Aha. Darum ging es also. Das war also vorher nicht möglich gewesen. Und warum nicht? Na, weil die bestehende Geschäftsordnung es nicht vorsah. Interessant. Es war also dieser Punkt, an dem vor allem die CDU-Abgeordneten sich zu ereifern begannen, denn sie hatten offensichtlich damit gerechnet, dass sie die stärkste Fraktion sein und dadurch das Vorschlagsrecht für den Kandidaten haben würden. Jetzt stand blöderweise das Vorschlagsrecht plötzlich der D-Moll-Fraktion zu. Und der Alterspräsident durfte diesen etablierten Ablauf nicht nur durchsetzen, er musste es sogar. (Der Knaller an der Sache: Die CDU hätte zum Ende der vorhergehenden Legislaturperiode ein Änderung der Geschäftsordnung im beschriebenen Sinne sogar haben können, hatte sie aber abgelehnt!)

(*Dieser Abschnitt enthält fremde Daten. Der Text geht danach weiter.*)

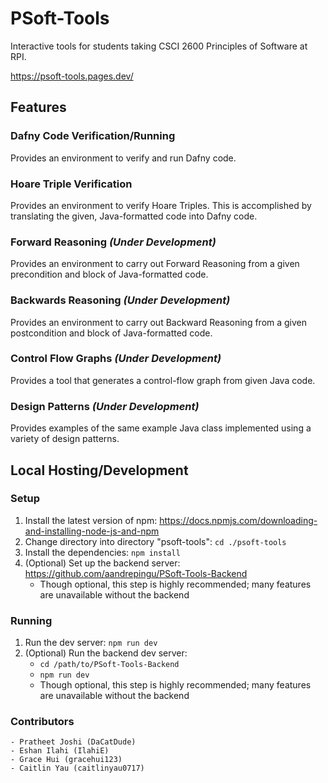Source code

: # PSoft-Tools
Interactive tools for students taking CSCI 2600 Principles of Software at RPI.

https://psoft-tools.pages.dev/
## Features
### Dafny Code Verification/Running
Provides an environment to verify and run Dafny code.
### Hoare Triple Verification
Provides an environment to verify Hoare Triples. This is accomplished by translating the given, Java-formatted code into Dafny code.
### Forward Reasoning *(Under Development)*
Provides an environment to carry out Forward Reasoning from a given precondition and block of Java-formatted code.
### Backwards Reasoning *(Under Development)*
Provides an environment to carry out Backward Reasoning from a given postcondition and block of Java-formatted code.
### Control Flow Graphs *(Under Development)*
Provides a tool that generates a control-flow graph from given Java code.
### Design Patterns *(Under Development)*
Provides examples of the same example Java class implemented using a variety of design patterns.
## Local Hosting/Development
### Setup
1. Install the latest version of npm: https://docs.npmjs.com/downloading-and-installing-node-js-and-npm
2. Change directory into directory "psoft-tools": `cd ./psoft-tools`
3. Install the dependencies: `npm install`
4. (Optional) Set up the backend server: https://github.com/aandrepingu/PSoft-Tools-Backend 
    - Though optional, this step is highly recommended; many features are unavailable without the backend
### Running
1. Run the dev server: `npm run dev`
2. (Optional) Run the backend dev server: 
    - `cd /path/to/PSoft-Tools-Backend`
    - `npm run dev`
    - Though optional, this step is highly recommended; many features are unavailable without the backend
### Contributors
    - Pratheet Joshi (DaCatDude)
    - Eshan Ilahi (IlahiE)
    - Grace Hui (gracehui123)
    - Caitlin Yau (caitlinyau0717)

Also: Die Änderung der Geschäftsordnung (mit dem Ziel, dass gleich mehrere Kandidaten vorgeschlagen werden konnten) wurde deshalb beantragt, weil nicht nur die CDU, sondern auch die anderen Parteien einen AfD-Parlamentspräsidenten verhindern wollten. Und das wurde dann natürlich zum Zankapfel, denn es ist verfassungsrechtlich durchaus strittig, ob das geht. Die beantragenden Parteien beriefen sich auf ihr Recht als Abgeordnete und auf das Recht des Parlamentes, sich selbst zu organisieren; die D-Moll-Partei berief sich auf die bestehende Geschäftsordnung, der zufolge der Landtag dann konstituiert ist, wenn er einen (Landtags-)Präsidenten gewählt hat, und erst dann die Geschäftsordnung geändert werden kann. (Man könnte natürlich zu Recht fragen, warum es überhaupt einer konstituierenden Sitzung bedarf, wenn ein Parlament schon durch sein bloßes Zusammentreten als solches handlungsfähig, also de facto konstituiert ist.)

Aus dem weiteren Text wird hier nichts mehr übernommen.